> **Work order**: Print out each entry below in full, exactly as given, excluding pictures.
================
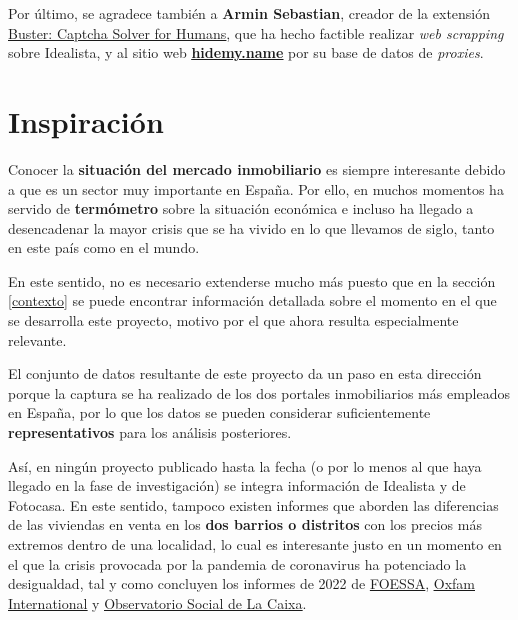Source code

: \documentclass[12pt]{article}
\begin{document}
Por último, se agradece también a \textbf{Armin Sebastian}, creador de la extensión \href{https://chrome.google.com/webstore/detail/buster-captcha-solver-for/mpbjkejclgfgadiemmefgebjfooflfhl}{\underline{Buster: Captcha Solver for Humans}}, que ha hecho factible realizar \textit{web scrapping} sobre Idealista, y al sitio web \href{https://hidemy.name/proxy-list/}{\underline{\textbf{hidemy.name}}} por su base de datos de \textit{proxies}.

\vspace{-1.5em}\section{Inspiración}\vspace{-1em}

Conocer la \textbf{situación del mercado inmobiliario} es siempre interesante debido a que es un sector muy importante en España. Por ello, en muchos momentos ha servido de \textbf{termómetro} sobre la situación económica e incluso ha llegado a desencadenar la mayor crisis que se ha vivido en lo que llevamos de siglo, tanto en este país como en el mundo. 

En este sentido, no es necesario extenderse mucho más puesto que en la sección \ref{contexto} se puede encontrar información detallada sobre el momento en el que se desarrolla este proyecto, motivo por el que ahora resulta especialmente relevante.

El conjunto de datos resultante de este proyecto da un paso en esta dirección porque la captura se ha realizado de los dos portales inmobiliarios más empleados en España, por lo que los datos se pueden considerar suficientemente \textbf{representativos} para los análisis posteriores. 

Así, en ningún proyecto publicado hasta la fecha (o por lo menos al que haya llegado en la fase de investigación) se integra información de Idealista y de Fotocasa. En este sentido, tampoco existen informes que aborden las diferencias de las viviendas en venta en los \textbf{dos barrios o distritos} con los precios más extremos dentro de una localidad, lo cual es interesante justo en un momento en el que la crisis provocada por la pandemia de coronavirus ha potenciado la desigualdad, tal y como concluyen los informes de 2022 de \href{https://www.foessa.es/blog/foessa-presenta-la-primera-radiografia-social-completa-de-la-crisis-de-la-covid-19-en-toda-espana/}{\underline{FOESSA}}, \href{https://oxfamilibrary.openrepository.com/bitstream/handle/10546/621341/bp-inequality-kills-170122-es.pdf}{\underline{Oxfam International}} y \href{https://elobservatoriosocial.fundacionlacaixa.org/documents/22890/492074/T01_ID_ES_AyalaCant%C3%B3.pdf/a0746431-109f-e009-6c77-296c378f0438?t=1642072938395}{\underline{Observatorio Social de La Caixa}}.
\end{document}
================
> **Exercise result**:
Source code

: \documentclass[12pt]{article}
\begin{document}
Por último, se agradece también a \textbf{Armin Sebastian}, creador de la extensión \href{https://chrome.google.com/webstore/detail/buster-captcha-solver-for/mpbjkejclgfgadiemmefgebjfooflfhl}{\underline{Buster: Captcha Solver for Humans}}, que ha hecho factible realizar \textit{web scrapping} sobre Idealista, y al sitio web \href{https://hidemy.name/proxy-list/}{\underline{\textbf{hidemy.name}}} por su base de datos de \textit{proxies}.

\vspace{-1.5em}\section{Inspiración}\vspace{-1em}

Conocer la \textbf{situación del mercado inmobiliario} es siempre interesante debido a que es un sector muy importante en España. Por ello, en muchos momentos ha servido de \textbf{termómetro} sobre la situación económica e incluso ha llegado a desencadenar la mayor crisis que se ha vivido en lo que llevamos de siglo, tanto en este país como en el mundo. 

En este sentido, no es necesario extenderse mucho más puesto que en la sección \ref{contexto} se puede encontrar información detallada sobre el momento en el que se desarrolla este proyecto, motivo por el que ahora resulta especialmente relevante.

El conjunto de datos resultante de este proyecto da un paso en esta dirección porque la captura se ha realizado de los dos portales inmobiliarios más empleados en España, por lo que los datos se pueden considerar suficientemente \textbf{representativos} para los análisis posteriores. 

Así, en ningún proyecto publicado hasta la fecha (o por lo menos al que haya llegado en la fase de investigación) se integra información de Idealista y de Fotocasa. En este sentido, tampoco existen informes que aborden las diferencias de las viviendas en venta en los \textbf{dos barrios o distritos} con los precios más extremos dentro de una localidad, lo cual es interesante justo en un momento en el que la crisis provocada por la pandemia de coronavirus ha potenciado la desigualdad, tal y como concluyen los informes de 2022 de \href{https://www.foessa.es/blog/foessa-presenta-la-primera-radiografia-social-completa-de-la-crisis-de-la-covid-19-en-toda-espana/}{\underline{FOESSA}}, \href{https://oxfamilibrary.openrepository.com/bitstream/handle/10546/621341/bp-inequality-kills-170122-es.pdf}{\underline{Oxfam International}} y \href{https://elobservatoriosocial.fundacionlacaixa.org/documents/22890/492074/T01_ID_ES_AyalaCant%C3%B3.pdf/a0746431-109f-e009-6c77-296c378f0438?t=1642072938395}{\underline{Observatorio Social de La Caixa}}.
\end{document}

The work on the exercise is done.